Two-hundred thirty-six children (109 females) aged ≤5 years presenting with diarrhoea at Princess Marina Hospital (PMH), Gaborone, Botswana were studied. Diarrhoea was defined according to World Health Organization criteria (9). Ethical approval was obtained from the Ministry of Health, PMH, University of Pennsylvania and McMaster University research ethics committees.
Paired flocked rectal swab and traditional rayon fibre swab (Copan Italia, Brescia, Italy) specimens were collected consecutively. The flocked swab was collected first and the swabs were transported chilled in a cooler box and stored at −80°C until testing. The swabs were pre-treated as previously described (8). Total nucleic acid extraction was performed according to the NucliSENS easy MAG instrument (bioMérieux, Marcy l’Étoile, France) Specific A protocol with final elution in 70uL.
Laboratory-developed real time multiplex PCR assays on the ABI 7500 FAST (Life Technologies) were used to detect the nine most prevalent gastrointestinal pathogens (rotavirus, norovirus GI/GII, adenovirus, Shigella, Salmonella, Campylobacter, ETEC LT/ST, Giardia and Cryptosporidium). Not all samples were tested for Campylobacter as the reagents for this target were not available for a portion of the study. The primers and probes areas previously described (8). Additional primers and probes for Giardia, Cryptosporidium, and ETEC LT/ST are shown in Table 1. Five microlitres of extracted nucleic acid from each swab was added to the primers, probes, and the QuantiTect multiplex no ROX PCR kit reagents for amplification of the bacterial and parasitic pathogens and QuantiTect Virus ROX Vial kit reagents for the viral pathogens (Qiagen, Mississauga, Ontario). Extraction and master-mix negative controls and a positive control were included with each assay. Cycling parameters for bacteria and parasite assays were: 1 min at 60°C, 15 min at 95°C, followed by 45 cycles of 20 sec at 95°C and 1 min 10 sec at 60°C, and a final hold of 1 min at 60°C. Cycling parameters for the viral assay were as follows: 1 min at 50°C, 20 min at 50°C, 5 min at 95°C, for reverse transcription and denaturation followed by 45 cycles of 15 sec at 95°C, 1 min 15 sec at 60°C), and a final 1 min hold at 60°C.
Table 1.
Pathogen primers and probes used (for other assay targets see reference 8)

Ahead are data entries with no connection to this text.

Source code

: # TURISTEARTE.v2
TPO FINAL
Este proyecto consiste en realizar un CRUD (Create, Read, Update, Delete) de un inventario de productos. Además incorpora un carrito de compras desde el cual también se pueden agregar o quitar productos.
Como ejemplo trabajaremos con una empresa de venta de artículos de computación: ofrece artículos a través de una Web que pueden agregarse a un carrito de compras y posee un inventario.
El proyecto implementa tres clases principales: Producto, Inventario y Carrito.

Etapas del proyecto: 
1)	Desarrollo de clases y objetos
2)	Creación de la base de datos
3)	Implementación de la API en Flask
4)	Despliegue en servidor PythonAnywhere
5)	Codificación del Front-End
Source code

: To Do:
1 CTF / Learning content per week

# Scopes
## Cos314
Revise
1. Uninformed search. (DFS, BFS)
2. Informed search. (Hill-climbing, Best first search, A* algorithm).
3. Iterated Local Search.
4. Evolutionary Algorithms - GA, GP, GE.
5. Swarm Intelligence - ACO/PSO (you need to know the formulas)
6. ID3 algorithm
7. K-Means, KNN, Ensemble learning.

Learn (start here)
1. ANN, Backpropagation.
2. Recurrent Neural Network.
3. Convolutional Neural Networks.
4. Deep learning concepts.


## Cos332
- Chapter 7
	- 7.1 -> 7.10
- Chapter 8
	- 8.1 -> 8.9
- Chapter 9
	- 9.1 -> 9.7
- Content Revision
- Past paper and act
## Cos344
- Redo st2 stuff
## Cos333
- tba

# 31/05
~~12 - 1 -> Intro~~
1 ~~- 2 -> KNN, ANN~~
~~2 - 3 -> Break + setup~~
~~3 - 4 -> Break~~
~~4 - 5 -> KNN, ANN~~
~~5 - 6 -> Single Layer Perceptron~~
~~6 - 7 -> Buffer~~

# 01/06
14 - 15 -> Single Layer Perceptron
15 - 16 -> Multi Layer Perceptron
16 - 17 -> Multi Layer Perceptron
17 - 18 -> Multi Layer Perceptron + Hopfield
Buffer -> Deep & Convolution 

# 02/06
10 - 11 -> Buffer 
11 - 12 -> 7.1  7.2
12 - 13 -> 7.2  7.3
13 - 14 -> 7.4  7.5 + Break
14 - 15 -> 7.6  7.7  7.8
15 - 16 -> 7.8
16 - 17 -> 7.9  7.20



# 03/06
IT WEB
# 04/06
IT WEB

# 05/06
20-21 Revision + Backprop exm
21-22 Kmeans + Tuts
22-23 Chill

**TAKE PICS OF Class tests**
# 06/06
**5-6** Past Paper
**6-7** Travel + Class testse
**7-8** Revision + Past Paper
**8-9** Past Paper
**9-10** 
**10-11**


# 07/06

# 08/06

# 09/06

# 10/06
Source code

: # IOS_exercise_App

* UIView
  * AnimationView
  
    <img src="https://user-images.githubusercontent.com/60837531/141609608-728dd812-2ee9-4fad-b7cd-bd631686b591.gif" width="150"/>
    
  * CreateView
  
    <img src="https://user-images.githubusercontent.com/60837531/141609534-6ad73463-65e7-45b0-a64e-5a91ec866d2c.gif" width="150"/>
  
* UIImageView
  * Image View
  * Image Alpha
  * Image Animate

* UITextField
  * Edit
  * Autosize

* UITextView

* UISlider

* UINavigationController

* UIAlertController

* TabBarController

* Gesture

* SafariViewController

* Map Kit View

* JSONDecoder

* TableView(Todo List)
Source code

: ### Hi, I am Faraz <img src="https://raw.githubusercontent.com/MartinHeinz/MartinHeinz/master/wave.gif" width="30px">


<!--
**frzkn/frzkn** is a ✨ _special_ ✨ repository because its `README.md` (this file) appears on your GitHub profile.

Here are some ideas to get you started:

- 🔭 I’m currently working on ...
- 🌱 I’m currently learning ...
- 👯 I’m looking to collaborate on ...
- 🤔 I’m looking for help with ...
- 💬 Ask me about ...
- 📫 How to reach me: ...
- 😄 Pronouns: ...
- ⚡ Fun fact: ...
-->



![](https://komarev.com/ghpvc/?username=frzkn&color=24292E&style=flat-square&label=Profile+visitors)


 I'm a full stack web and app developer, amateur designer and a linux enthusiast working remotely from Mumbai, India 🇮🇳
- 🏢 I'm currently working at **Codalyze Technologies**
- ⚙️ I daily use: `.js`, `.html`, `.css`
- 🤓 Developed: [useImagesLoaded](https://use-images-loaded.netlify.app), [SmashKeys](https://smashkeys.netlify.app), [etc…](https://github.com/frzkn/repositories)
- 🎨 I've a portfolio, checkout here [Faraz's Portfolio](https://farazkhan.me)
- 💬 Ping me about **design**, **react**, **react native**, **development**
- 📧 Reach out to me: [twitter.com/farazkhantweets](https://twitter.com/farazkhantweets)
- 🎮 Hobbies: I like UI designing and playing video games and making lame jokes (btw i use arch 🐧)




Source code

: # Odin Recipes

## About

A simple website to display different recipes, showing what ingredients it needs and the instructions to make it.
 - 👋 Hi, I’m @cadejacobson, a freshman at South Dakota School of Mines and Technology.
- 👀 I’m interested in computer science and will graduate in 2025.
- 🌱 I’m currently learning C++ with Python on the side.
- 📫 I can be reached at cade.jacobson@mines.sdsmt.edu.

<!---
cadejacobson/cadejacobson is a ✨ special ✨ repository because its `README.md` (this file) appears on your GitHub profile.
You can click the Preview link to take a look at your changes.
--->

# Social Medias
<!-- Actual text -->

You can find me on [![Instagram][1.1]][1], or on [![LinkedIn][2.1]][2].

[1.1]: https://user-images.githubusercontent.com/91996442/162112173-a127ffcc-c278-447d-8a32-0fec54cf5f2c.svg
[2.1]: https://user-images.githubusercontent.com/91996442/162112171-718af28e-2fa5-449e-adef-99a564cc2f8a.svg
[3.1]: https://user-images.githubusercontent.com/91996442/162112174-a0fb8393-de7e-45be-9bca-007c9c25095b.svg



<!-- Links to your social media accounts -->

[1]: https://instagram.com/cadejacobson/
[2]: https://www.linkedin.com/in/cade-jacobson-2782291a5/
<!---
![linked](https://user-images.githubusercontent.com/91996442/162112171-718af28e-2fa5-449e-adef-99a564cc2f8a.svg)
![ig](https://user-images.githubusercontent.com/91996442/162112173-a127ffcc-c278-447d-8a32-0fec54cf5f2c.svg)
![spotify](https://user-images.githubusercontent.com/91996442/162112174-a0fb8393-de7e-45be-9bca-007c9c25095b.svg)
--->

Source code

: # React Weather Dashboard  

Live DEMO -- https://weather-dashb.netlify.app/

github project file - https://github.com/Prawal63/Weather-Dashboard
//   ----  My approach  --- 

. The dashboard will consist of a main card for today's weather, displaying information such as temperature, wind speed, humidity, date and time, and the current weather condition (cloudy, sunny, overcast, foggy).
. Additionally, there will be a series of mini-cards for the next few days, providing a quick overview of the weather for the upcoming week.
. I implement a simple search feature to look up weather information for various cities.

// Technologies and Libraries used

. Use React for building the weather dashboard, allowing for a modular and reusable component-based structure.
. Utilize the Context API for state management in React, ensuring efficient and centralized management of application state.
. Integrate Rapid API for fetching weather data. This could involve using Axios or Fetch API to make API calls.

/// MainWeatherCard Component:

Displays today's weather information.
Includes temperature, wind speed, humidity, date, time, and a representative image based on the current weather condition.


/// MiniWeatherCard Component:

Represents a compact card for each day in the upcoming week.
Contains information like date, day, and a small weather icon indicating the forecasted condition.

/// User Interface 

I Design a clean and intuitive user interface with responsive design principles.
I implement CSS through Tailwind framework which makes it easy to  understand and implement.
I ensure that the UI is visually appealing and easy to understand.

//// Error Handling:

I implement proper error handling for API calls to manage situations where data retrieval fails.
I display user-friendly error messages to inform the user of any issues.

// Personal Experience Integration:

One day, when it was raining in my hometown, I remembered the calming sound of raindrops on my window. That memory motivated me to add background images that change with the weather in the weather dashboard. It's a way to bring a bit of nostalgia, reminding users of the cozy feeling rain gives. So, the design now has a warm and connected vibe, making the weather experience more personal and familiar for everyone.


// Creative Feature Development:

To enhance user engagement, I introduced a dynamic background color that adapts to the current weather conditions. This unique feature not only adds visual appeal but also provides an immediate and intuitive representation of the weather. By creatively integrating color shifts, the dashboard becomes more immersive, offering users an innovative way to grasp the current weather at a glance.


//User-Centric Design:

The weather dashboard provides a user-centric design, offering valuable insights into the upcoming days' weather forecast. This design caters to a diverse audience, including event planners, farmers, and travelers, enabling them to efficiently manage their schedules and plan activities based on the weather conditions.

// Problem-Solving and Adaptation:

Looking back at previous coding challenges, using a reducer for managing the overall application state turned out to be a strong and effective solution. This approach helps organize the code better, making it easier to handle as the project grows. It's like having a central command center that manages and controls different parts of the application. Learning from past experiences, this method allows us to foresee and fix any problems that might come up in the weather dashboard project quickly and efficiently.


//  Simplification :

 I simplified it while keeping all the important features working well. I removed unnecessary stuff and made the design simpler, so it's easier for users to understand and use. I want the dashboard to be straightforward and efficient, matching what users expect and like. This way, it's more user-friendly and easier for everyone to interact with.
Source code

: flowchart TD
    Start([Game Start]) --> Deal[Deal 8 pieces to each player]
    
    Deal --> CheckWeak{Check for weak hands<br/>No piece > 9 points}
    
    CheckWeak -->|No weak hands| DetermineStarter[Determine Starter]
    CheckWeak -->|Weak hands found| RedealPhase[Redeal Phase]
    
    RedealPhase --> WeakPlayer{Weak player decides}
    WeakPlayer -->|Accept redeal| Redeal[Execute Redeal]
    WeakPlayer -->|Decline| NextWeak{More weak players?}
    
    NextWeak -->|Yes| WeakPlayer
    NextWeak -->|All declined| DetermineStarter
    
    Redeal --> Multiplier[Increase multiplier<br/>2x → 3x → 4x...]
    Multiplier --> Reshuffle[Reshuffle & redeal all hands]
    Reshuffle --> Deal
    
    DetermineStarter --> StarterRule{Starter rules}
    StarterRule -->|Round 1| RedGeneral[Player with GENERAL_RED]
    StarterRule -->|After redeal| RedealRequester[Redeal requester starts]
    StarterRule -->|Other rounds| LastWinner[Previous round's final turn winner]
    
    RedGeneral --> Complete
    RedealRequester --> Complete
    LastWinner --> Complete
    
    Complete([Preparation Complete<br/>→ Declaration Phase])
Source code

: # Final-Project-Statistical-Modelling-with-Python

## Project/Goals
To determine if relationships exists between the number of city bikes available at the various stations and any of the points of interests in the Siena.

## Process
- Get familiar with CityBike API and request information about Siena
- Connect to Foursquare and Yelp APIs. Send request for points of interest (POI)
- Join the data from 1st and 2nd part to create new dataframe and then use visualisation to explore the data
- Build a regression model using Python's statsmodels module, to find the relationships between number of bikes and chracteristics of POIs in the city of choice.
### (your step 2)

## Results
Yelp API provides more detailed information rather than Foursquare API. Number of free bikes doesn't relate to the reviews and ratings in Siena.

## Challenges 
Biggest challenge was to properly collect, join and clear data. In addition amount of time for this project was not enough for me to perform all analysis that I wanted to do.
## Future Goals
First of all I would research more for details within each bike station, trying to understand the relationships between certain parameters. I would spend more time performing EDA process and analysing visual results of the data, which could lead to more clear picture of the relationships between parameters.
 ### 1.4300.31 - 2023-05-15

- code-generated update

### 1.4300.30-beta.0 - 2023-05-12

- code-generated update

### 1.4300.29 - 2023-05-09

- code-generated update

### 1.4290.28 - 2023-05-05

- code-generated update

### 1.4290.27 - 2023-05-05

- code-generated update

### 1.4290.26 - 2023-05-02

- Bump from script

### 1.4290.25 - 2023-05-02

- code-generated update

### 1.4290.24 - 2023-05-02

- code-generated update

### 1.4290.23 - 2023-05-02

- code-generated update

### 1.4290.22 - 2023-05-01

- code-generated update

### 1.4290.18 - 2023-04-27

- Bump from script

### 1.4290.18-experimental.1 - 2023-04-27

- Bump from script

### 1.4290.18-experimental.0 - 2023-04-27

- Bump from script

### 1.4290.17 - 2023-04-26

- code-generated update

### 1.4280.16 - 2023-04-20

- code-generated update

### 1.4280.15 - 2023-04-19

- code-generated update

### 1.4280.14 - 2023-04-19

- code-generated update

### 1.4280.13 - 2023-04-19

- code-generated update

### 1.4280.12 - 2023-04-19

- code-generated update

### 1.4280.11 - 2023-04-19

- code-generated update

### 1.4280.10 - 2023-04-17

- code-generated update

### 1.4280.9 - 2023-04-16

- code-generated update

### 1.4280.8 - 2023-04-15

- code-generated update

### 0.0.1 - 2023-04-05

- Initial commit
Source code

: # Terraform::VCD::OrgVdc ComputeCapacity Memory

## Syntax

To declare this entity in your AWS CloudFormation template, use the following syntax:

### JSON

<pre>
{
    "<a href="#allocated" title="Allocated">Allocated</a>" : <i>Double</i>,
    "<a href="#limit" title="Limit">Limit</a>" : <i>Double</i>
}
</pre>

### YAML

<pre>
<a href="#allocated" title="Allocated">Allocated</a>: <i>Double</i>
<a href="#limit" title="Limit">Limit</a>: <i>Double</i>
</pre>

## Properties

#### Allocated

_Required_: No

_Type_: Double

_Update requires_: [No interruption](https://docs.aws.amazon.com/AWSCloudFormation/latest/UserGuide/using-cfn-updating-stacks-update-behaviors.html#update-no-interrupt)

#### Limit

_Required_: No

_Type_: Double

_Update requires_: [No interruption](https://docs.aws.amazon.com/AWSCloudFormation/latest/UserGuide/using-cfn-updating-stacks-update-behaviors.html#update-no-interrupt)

| Pathogen target | Forward primer |
Reverse Primer |
Probe sequence | Target | Adapted from |
|---|---|---|---|---|---|
| Giardia | GACGGCT CAGGACA ACGGTT |
TTGCCAG CGGTGTC CG |
CCCGCGGCGG TCCCTGCTAG |
SSU RNA gene |
10 |
| Cryptosporidium | CAAATTG ATACCGT TTGTCCT TCTG |
GGCATGT CGATTCT AATTCAG CT |
TGCCATACATT GTTGTCCTGAC AAATTGAA |
COWP gene |
11 |
| E. coli ST | TTCACCT TTCGCTC AGGATG |
ACCCGGT ACAAGCA GGATTA |
CTGAAAGCAT GAATAGTAGC AATTACTG |
Stable toxin (ST) gene |
12 |
| E. coli LT | AACAGGG AATATAG AGACCG |
CAACCTT GTGGTGC ATGATG |
AGAGGATGGT TACAGATTAG CAGGT |
Labile toxin (LT) gene |
13,14 |
Sensitivities were calculated using an expanded reference standard of either flocked swab or traditional swab positive (consensus standard), and the results were compared using the McNemar exact test for paired samples. Mean threshold cycle (Ct) values were calculated and mean differences (95% CI) for matching swabs determined. Samples were considered positive with a Ct value of less than 45. A paired sample t test was used to compare the Ct values in the matched positive/concordant samples. A p value < 0.05 was considered significant.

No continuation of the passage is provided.